Some materials mention that Pass the Hash with Remote Desktop (Restricted Admin mode) applies to Windows 8.1 and Windows Server 2012 R2. This conclusion is not entirely accurate; more precisely, it also applies to Windows 7 and Windows Server 2008 R2 after installing the relevant patches.
0x03 Implementation Method of Pass the Hash with Remote Desktop (Restricted Admin mode)
---
Test Environment:
Server:
- OS: Server 2012 R2
- IP: 192.168.62.136
- Computer Name: remoteserver
- User Name: administrator
- NTLM hash: d25ecd13fddbb542d2e16da4f9e0333d
- Restricted Admin mode enabled
Client:
- Supports Restricted Admin mode
Method 1: mimikatz
Actually Overpass-the-hash
Requires administrator privileges
mimikatz command is as follows:
privilege::debug |
After execution, the remote login interface pops up, as shown in the figure below
Select connect, successfully achieve remote login
Method 2: FreeRDP
Download address:
https://github.com/FreeRDP
Reference articles:
https://labs.portcullis.co.uk/blog/new-restricted-admin-feature-of-rdp-8-1-allows-pass-the-hash/
https://www.kali.org/penetration-testing/passing-hash-remote-desktop/
FreeRDP implements the Remote Desktop Protocol, supports passing hash
Supports Linux, Windows, and MAC. Download links are as follows:
https://github.com/FreeRDP/FreeRDP/wiki/PreBuilds
Actual testing:
(1) Parameters for remote login using plaintext on Linux:
xfreerdp /u:administrator /p:test123! /v:192.168.62.136 /cert-ignore |
Test successful
(2) Parameters for remote login using hash on Linux:
xfreerdp /u:administrator /pth:d25ecd13fddbb542d2e16da4f9e0333d /v:192.168.62.136 /cert-ignore |
Test failed
Same test results on Windows
Suspect that FreeRDP removed this feature; others have similar test results.

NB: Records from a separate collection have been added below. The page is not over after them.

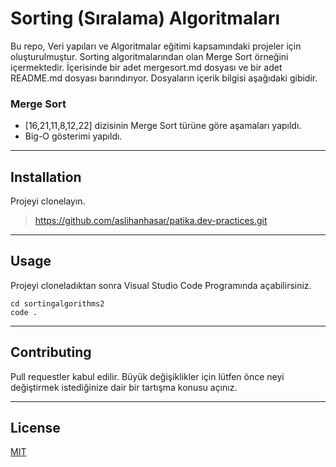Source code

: # Sorting (Sıralama) Algoritmaları
Bu repo, Veri yapıları ve Algoritmalar eğitimi kapsamındaki projeler için oluşturulmuştur. Sorting algoritmalarından olan Merge Sort örneğini içermektedir. İçerisinde bir adet mergesort.md dosyası ve bir adet README.md dosyası barındırıyor. Dosyaların içerik bilgisi aşağıdaki gibidir.


### Merge Sort
* [16,21,11,8,12,22]  dizisinin Merge Sort türüne göre aşamaları yapıldı.
* Big-O gösterimi yapıldı. 
  
---

## Installation
Projeyi clonelayın.

> https://github.com/aslihanhasar/patika.dev-practices.git
---

## Usage
Projeyi cloneladıktan sonra Visual Studio Code Programında açabilirsiniz.

```
cd sortingalgorithms2
code .
```

---

## Contributing
Pull requestler kabul edilir. Büyük değişiklikler için lütfen önce neyi değiştirmek istediğinize dair bir tartışma konusu açınız.

---

## License
[MIT](https://choosealicense.com/licenses/mit/)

Links are as follows:
https://nullsec.us/rdp-sessions-with-xfreerdp-using-pth/
https://twitter.com/egyp7/status/776053410231558148
Solution:
Download link for the older version of FreeRDP that includes the pth feature:
https://labs.portcullis.co.uk/download/FreeRDP-pth.tar.gz
Requires recompilation to support the pth parameter
0x04 Defense Detection
---
Restricted Admin mode was originally designed to enhance system security, but it inadvertently supports Pass the Hash exploitation
Therefore, for defense, focus on preventing Pass the Hash exploitation; enabling Restricted Admin mode helps improve system security
Refer to the official Microsoft documentation at the following address:
http://www.microsoft.com/en-us/download/details.aspx?id=36036
0x05 Summary
---
This article introduces the method of Pass the Hash with Remote Desktop under specific conditions (Server must have Restricted Admin mode enabled, Client must support Restricted Admin mode), and explains key aspects of Restricted Admin mode.
The general method for Pass the Hash with Remote Desktop will be covered in a subsequent article.